Schiff also knows that voters have an upcoming rendezvous with the reports of Michael Horowitz and John Durham. If sane, Schiff should hurry up; otherwise James Comey or Andrew McCabe might be indicted and smother his narrative. Horowitz is likely to have more criminal referrals, and Durham might well proceed with indictments — at precisely the time that Schiff is lecturing the nation that its president is a criminal who mysteriously was exonerated by a special counsel.
Schiff is also risking Trump exhaustion — the magical point at which the public tires of the serial psychodramas of the voting-machine ruse, the Electoral College–subversion gambit, removal of Trump by the 25th Amendment, the Logan Act, the emoluments clause, Mueller, Stormy, Cohen, the tax returns, recession, and now Ukraine — seasoned with 90 percent negative media coverage and celebrity outbursts about blowing up, decapitating, or incinerating Trump.
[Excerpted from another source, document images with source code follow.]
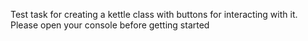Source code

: Test task for creating a kettle class with buttons for interacting with it. Please open your console before getting started

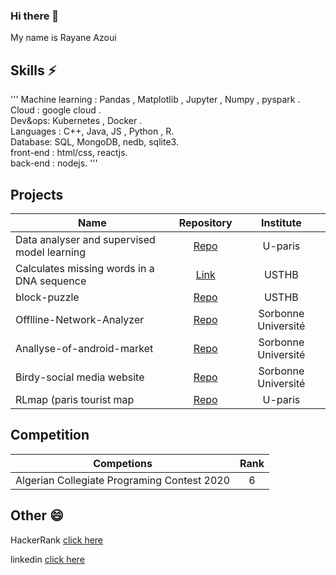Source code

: ### Hi there 👋

<!--
**raaz1999/raaz1999** is a ✨ _special_ ✨ repository because its `README.md` (this file) appears on your GitHub profile.

Here are some ideas to get you started:

- 🔭 I’m currently working on ...
- 🌱 I’m currently learning ...
- 👯 I’m looking to collaborate on ...
- 🤔 I’m looking for help with ...
- 💬 Ask me about ...
- 📫 How to reach me: ...
- 😄 Pronouns: ...
- ⚡ Fun fact: ...
-->

My name is Rayane Azoui 

## Skills ⚡
'''
Machine learning :  Pandas , Matplotlib , Jupyter , Numpy , pyspark .\
Cloud : google cloud .\
Dev&ops: Kubernetes , Docker .\
Languages : C++, Java, JS , Python , R.\
Database: SQL, MongoDB, nedb, sqlite3.\
front-end : html/css, reactjs.\
back-end : nodejs.
'''
## Projects
	 	
| Name                                    | Repository  | Institute |
| --------------------------------------- |:-----------:| :--------:|
|Data analyser and supervised model learning|[Repo](https://github.com/Ghostooo/prog_web)|U-paris|
| Calculates missing words in a DNA sequence   | [Link](https://drive.google.com/file/d/15cCJDKLzLPUEBDqEtHjeUnPSkbXEq-4z/view?usp=sharing)     | USTHB |
| block-puzzle                            | [Repo](https://github.com/raaz1999/block-puzzle/tree/master/lilv4)     | USTHB |
| Offlline-Network-Analyzer                             | [Repo](https://github.com/raaz1999/Offlline-Network-Analyzer)     | Sorbonne Université |
| Anallyse-of-android-market                            | [Repo](https://github.com/raaz1999/Anallyse-of-android-market)     | Sorbonne Université |
| Birdy-social media website                           | [Repo](https://github.com/raaz1999/Birdy)     | Sorbonne Université |
| RLmap (paris tourist map |[Repo](https://github.com/raaz1999/web_pro)|U-paris|


## Competition 

| Competions                                   | Rank  |
| -------------------------------------------- |:-----:| 
|  Algerian Collegiate Programing Contest 2020 | 6     |

## Other 😄

HackerRank [click here](https://www.hackerrank.com/rayanazoui_9)

linkedin [click here](https://www.linkedin.com/in/rayane-azoui-8771281a2/)
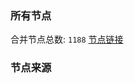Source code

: ### 所有节点
合并节点总数: `1188`
[节点链接](https://raw.githubusercontent.com/rzhy1/11/master/sub/sub_merge_base64.txt)

### 节点来源
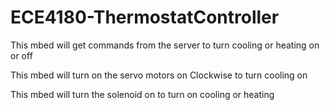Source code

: # ECE4180-ThermostatController

This mbed will get commands from the server to turn cooling or heating on or off

This mbed will turn on the servo motors on Clockwise to turn cooling on

This mbed will turn the solenoid on to turn on cooling or heating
In other words, the more Schiff pushes these serial whines, the closer he gets to Election Day, and the more the people shrug and think, “Enough already, just vote.”
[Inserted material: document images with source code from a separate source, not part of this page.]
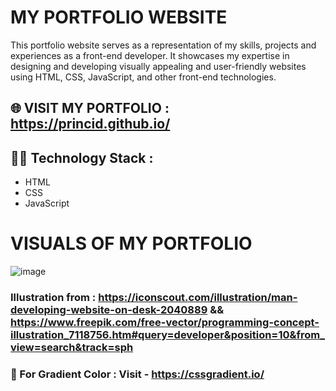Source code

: # MY PORTFOLIO WEBSITE

This portfolio website serves as a representation of my skills, projects and experiences as a front-end developer. It showcases my expertise in designing and developing visually appealing and user-friendly websites using HTML, CSS, JavaScript, and other front-end technologies.

## 🌐 VISIT MY PORTFOLIO : https://princid.github.io/

## 👨‍💻 Technology Stack :
- HTML
- CSS
- JavaScript

# VISUALS OF MY PORTFOLIO
![image](https://user-images.githubusercontent.com/90444477/229055454-5676b673-6c27-4146-a554-d77d63b4e32e.png)

### Illustration from : https://iconscout.com/illustration/man-developing-website-on-desk-2040889 && https://www.freepik.com/free-vector/programming-concept-illustration_7118756.htm#query=developer&position=10&from_view=search&track=sph

### 🎨 For Gradient Color : Visit - https://cssgradient.io/
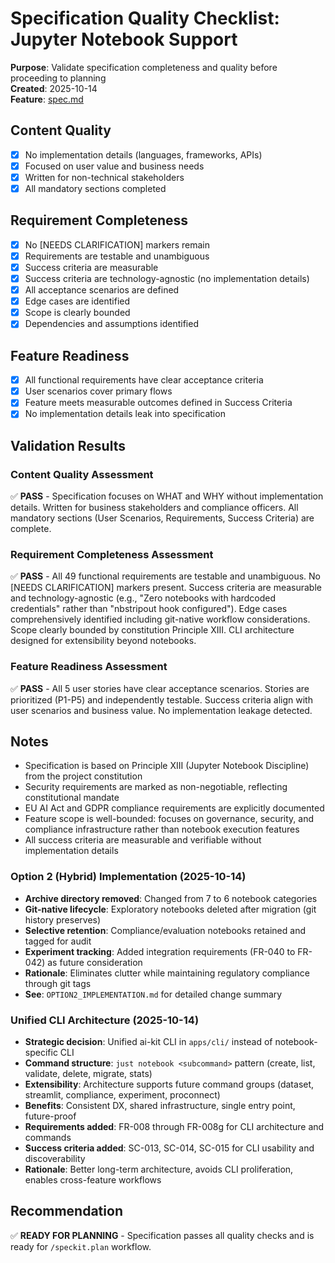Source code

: # Specification Quality Checklist: Jupyter Notebook Support

**Purpose**: Validate specification completeness and quality before proceeding to planning  
**Created**: 2025-10-14  
**Feature**: [spec.md](../spec.md)

## Content Quality

- [x] No implementation details (languages, frameworks, APIs)
- [x] Focused on user value and business needs
- [x] Written for non-technical stakeholders
- [x] All mandatory sections completed

## Requirement Completeness

- [x] No [NEEDS CLARIFICATION] markers remain
- [x] Requirements are testable and unambiguous
- [x] Success criteria are measurable
- [x] Success criteria are technology-agnostic (no implementation details)
- [x] All acceptance scenarios are defined
- [x] Edge cases are identified
- [x] Scope is clearly bounded
- [x] Dependencies and assumptions identified

## Feature Readiness

- [x] All functional requirements have clear acceptance criteria
- [x] User scenarios cover primary flows
- [x] Feature meets measurable outcomes defined in Success Criteria
- [x] No implementation details leak into specification

## Validation Results

### Content Quality Assessment
✅ **PASS** - Specification focuses on WHAT and WHY without implementation details. Written for business stakeholders and compliance officers. All mandatory sections (User Scenarios, Requirements, Success Criteria) are complete.

### Requirement Completeness Assessment
✅ **PASS** - All 49 functional requirements are testable and unambiguous. No [NEEDS CLARIFICATION] markers present. Success criteria are measurable and technology-agnostic (e.g., "Zero notebooks with hardcoded credentials" rather than "nbstripout hook configured"). Edge cases comprehensively identified including git-native workflow considerations. Scope clearly bounded by constitution Principle XIII. CLI architecture designed for extensibility beyond notebooks.

### Feature Readiness Assessment
✅ **PASS** - All 5 user stories have clear acceptance scenarios. Stories are prioritized (P1-P5) and independently testable. Success criteria align with user scenarios and business value. No implementation leakage detected.

## Notes

- Specification is based on Principle XIII (Jupyter Notebook Discipline) from the project constitution
- Security requirements are marked as non-negotiable, reflecting constitutional mandate
- EU AI Act and GDPR compliance requirements are explicitly documented
- Feature scope is well-bounded: focuses on governance, security, and compliance infrastructure rather than notebook execution features
- All success criteria are measurable and verifiable without implementation details

### Option 2 (Hybrid) Implementation (2025-10-14)
- **Archive directory removed**: Changed from 7 to 6 notebook categories
- **Git-native lifecycle**: Exploratory notebooks deleted after migration (git history preserves)
- **Selective retention**: Compliance/evaluation notebooks retained and tagged for audit
- **Experiment tracking**: Added integration requirements (FR-040 to FR-042) as future consideration
- **Rationale**: Eliminates clutter while maintaining regulatory compliance through git tags
- **See**: `OPTION2_IMPLEMENTATION.md` for detailed change summary

### Unified CLI Architecture (2025-10-14)
- **Strategic decision**: Unified ai-kit CLI in `apps/cli/` instead of notebook-specific CLI
- **Command structure**: `just notebook <subcommand>` pattern (create, list, validate, delete, migrate, stats)
- **Extensibility**: Architecture supports future command groups (dataset, streamlit, compliance, experiment, proconnect)
- **Benefits**: Consistent DX, shared infrastructure, single entry point, future-proof
- **Requirements added**: FR-008 through FR-008g for CLI architecture and commands
- **Success criteria added**: SC-013, SC-014, SC-015 for CLI usability and discoverability
- **Rationale**: Better long-term architecture, avoids CLI proliferation, enables cross-feature workflows

## Recommendation

✅ **READY FOR PLANNING** - Specification passes all quality checks and is ready for `/speckit.plan` workflow.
Voters are also human. Schiff believes that the more chaos he creates, the more the collective public will fall into a fetal position, cover its ears, and scream, “Make Trump just go away.” But the opposite is more likely: At some point people sympathize not with the stoners of the declared public enemy, but with the stoned target who is ripped and bloodied by the mob. In the final scene from Braveheart, the once-hated Scottish hero William Wallace (Mel Gibson) is stretched, drawn and quartered, and variously tortured before an English crowd
that’s hissing and calling for more blood — up until a point.
Once the kings’ torturers exhaust their repertoire of savagery, even the anti-Scottish crowd gets repelled and begins yelling “Mercy!”
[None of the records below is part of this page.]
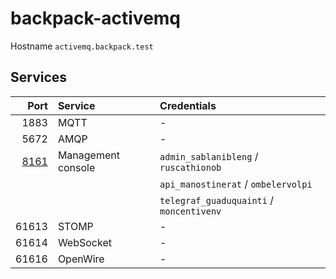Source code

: # backpack-activemq

Hostname `activemq.backpack.test`

## Services

| Port | Service | Credentials
| ---: | :------ | :----------
| 1883 | MQTT | -
| 5672 | AMQP | -
| [8161](http://activemq.backpack.test:8161) | Management console | `admin_sablanibleng` / `ruscathionob`
| | | `api_manostinerat` / `ombelervolpi`
| | | `telegraf_guaduquainti` / `moncentivenv`
| 61613 | STOMP | -
| 61614 | WebSocket | -
| 61616 | OpenWire | -
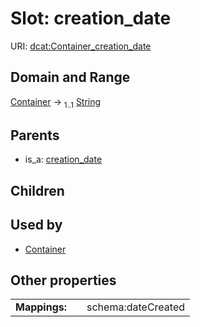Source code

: 
# Slot: creation_date



URI: [dcat:Container_creation_date](http://www.w3.org/ns/dcat#Container_creation_date)


## Domain and Range

[Container](Container.md) &#8594;  <sub>1..1</sub> [String](types/String.md)

## Parents

 *  is_a: [creation_date](creation_date.md)

## Children


## Used by

 * [Container](Container.md)

## Other properties

|  |  |  |
| --- | --- | --- |
| **Mappings:** | | schema:dateCreated |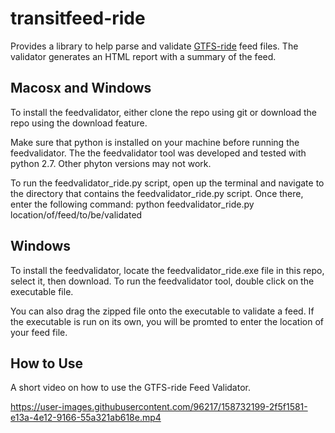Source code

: # transitfeed-ride

Provides a library to help parse and validate [GTFS-ride](https://github.com/ODOT-PTS/GTFS-ride) feed files. 
The validator generates an HTML report with a summary of the feed. 

## Macosx and Windows
To install the feedvalidator, either clone the repo using git or download the repo using the download feature.

Make sure that python is installed on your machine before running the feedvalidator. The the feedvalidator tool was developed and tested with python 2.7. Other phyton versions may not work.

To run the feedvalidator_ride.py script, open up the terminal and navigate to the directory that contains the feedvalidator_ride.py script. Once there, enter the following command:
python feedvalidator_ride.py location/of/feed/to/be/validated

## Windows
To install the feedvalidator, locate the feedvalidator_ride.exe file in this repo, select it, then download.
To run the feedvalidator tool, double click on the executable file.

You can also drag the zipped file onto the executable to validate a feed. If the executable is run on its own, you will be promted to enter the location of your feed file.

## How to Use

A short video on how to use the GTFS-ride Feed Validator.

https://user-images.githubusercontent.com/96217/158732199-2f5f1581-e13a-4e12-9166-55a321ab618e.mp4


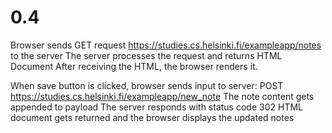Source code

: # 0.4
Browser sends GET request https://studies.cs.helsinki.fi/exampleapp/notes to the server
The server processes the request and returns HTML Document
After receiving the HTML, the browser renders it.

When save button is clicked, browser sends input to server: POST https://studies.cs.helsinki.fi/exampleapp/new_note
The note content gets appended to payload
The server responds with status code 302 
HTML document gets returned and the browser displays the updated notes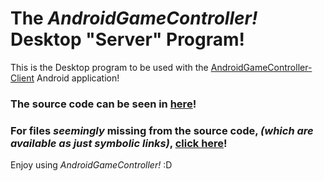 # The *AndroidGameController!* Desktop "Server" Program!

This is the Desktop program to be used with the [AndroidGameController-Client](https://github.com/Brahvim/AndroidGameControllerClient) Android application!

### The source code can be seen in [here](https://github.com/Brahvim/AndroidGameController/tree/master/src/com/brahvim/androidgamecontroller)!

### For files *seemingly* missing from the source code, *(which are available as just symbolic links)*, [click here](https://github.com/Brahvim/AndroidGameController/tree/master/src/com/brahvim/androidgamecontroller)!

Enjoy using *AndroidGameController!* :D
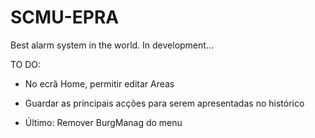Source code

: # SCMU-EPRA

Best alarm system in the world.
In development...


TO DO:

- No ecrã Home, permitir editar Areas

- Guardar as principais acções para serem apresentadas no histórico

- Último: Remover BurgManag do menu
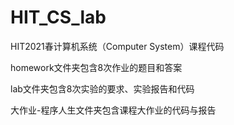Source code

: # HIT_CS_lab

HIT2021春计算机系统（Computer System）课程代码

homework文件夹包含8次作业的题目和答案

lab文件夹包含8次实验的要求、实验报告和代码

大作业-程序人生文件夹包含课程大作业的代码与报告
So too, with Trump. After the Dems decided to wage a three-year-long presidential abortion, and attacked Trump’s wife, children, family, businesses, and associates, 24/7, the public has begun finally to wonder at what point enough is enough. People will begin to think the target of unhinged vituperation must be doing something right to warrant such unattractive enemies, and that he is therefore worthy of empathy.
It is perhaps cruel but nonetheless accurate to note that the more Adam Schiff, who has replaced AOC as the new face of the Democratic party, goes before the cameras, the more the transitory attention goes to his head, the more he lies, habitually proves unethical, and becomes morally compromised. And the more the public becomes repulsed by him.
In just this latest impeachment iteration, Schiff has already lied about his staff’s prior contacts with the “whistleblower,” read into the record a complete rewriting of the presidential call transcript, and leaked supposedly secret statements from his partisan witnesses. In other words, the more one sees and hears Adam Schiff, the more one is likely to dislike him — including his own party’s presidential candidates.
Nancy Pelosi wants to wrap up impeachment as soon as possible before the debates resume in earnest and the primaries start, before the Horowitz and Durham reports, before the bored public wonders where exactly is the smoking gun, and before Trump’s polls get into the high forties. But mostly she just wants to get the off-putting Schiff off the national stage and to end his career as the icon of current progressivism.
When Democratic inquisitors are reduced to lecturing the nation that “hearsay can be much better evidence than direct” testimony, and when Adam Schiff looks into the cameras and swears he has no idea who the whistleblower is, then it’s time to pack up the circus and leave town.